File I/O Examples¶
This section presents three mini-projects that synthesize multiple I/O concepts: pathlib for path management, with for safe resource handling, error handling for robustness, and csv/json for structured data.
Mental Model
These examples show how individual I/O skills combine into real programs. Each mini-project follows the same pattern: open input, process data, write output, handle errors. Seeing the full pipeline from reading to writing helps you connect isolated concepts into practical workflows.

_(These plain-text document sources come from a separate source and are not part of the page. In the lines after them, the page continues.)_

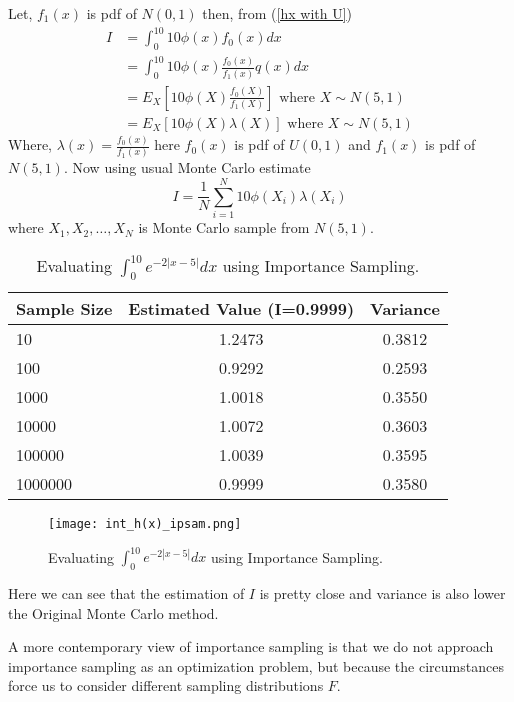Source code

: \begin{example}
	Let, $f_1(x)$ is pdf of $N(0,1)$ then, from (\ref{hx with U})
	\begin{align*}
		I & = \int_{0}^{10} 10\phi(x) f_0(x) dx                                            \\
		  & = \int_{0}^{10} 10 \phi(x) \frac{f_0(x)}{f_1(x)} q(x)dx                          \\
		  & = E_X\left[ 10 \phi(X) \frac{f_0(X)}{f_1(X)} \right] \text{ where } X\sim N(5,1) \\
		  & = E_X\left[ 10 \phi(X) \lambda(X) \right]\text{ where } X\sim N(5,1)
	\end{align*}
	Where, $\lambda(x) = \frac{f_0(x)}{f_1(x)}$ here $f_0(x)$ is pdf of $U(0,1)$ and $f_1(x)$ is pdf of $N(5,1)$. Now using usual Monte Carlo estimate
	\[
		I = \frac{1}{N} \sum_{i = 1}^{N} 10 \phi(X_i) \lambda(X_i)
	\]
	where $X_1, X_2,\ldots,X_N$ is Monte Carlo sample from $N(5,1)$.
	\begin{table}[H]
		\centering
		\begin{tabular}{l c c}
			\hline
			Sample Size & Estimated Value (I=0.9999) & Variance \\
			\hline
			10          & 1.2473                     & 0.3812   \\
			100         & 0.9292                     & 0.2593   \\
			1000        & 1.0018                     & 0.3550   \\
			10000       & 1.0072                     & 0.3603   \\
			100000      & 1.0039                     & 0.3595   \\
			1000000     & 0.9999                     & 0.3580   \\
			\hline
		\end{tabular}
		\caption{Evaluating $\int_{0}^{10} e^{-2 |x-5|} dx$ using Importance Sampling.}
		\label{tab:mytable}
	\end{table}
	
	\begin{figure}[H]
		\centering
		\texttt{[image: int\_h(x)\_ipsam.png]}
		\caption{Evaluating $\int_{0}^{10} e^{-2 |x-5|} dx$ using Importance Sampling.}
		\label{fig:impotrancesampling1}
	\end{figure}
	Here we can see that the estimation of $I$ is pretty close and variance is also
	lower the Original Monte Carlo method.
\end{example}

A more contemporary view of importance sampling is that we do not approach
importance sampling as an optimization problem, but because the circumstances
force us to consider different sampling distributions $F$.

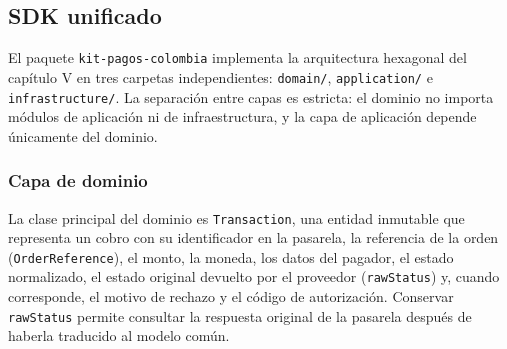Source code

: \subsection{SDK unificado}

El paquete \texttt{kit-pagos-colombia} implementa la arquitectura hexagonal del capítulo V en tres carpetas independientes: \texttt{domain/}, \texttt{application/} e \texttt{infrastructure/}. La separación entre capas es estricta: el dominio no importa módulos de aplicación ni de infraestructura, y la capa de aplicación depende únicamente del dominio.

\subsubsection{Capa de dominio}

La clase principal del dominio es \texttt{Transaction}, una entidad inmutable que representa un cobro con su identificador en la pasarela, la referencia de la orden (\texttt{OrderReference}), el monto, la moneda, los datos del pagador, el estado normalizado, el estado original devuelto por el proveedor (\texttt{rawStatus}) y, cuando corresponde, el motivo de rechazo y el código de autorización. Conservar \texttt{rawStatus} permite consultar la respuesta original de la pasarela después de haberla traducido al modelo común.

1. Config-Driven Text Processing¶
This mini-project reads a JSON configuration file that specifies an input file, an output file, and a processing mode. It then processes the input text file according to the config and writes a summary report.
Configuration file¶
Create a file called config.json with the following contents:
json
{
"input_file": "source.txt",
"output_file": "report.txt",
"mode": "words"
}
The mode field accepts "words" (count words) or "lines" (count lines).
Input file¶
Create a file called source.txt with some sample text:
text
Python makes file handling straightforward.
The with statement ensures files are closed properly.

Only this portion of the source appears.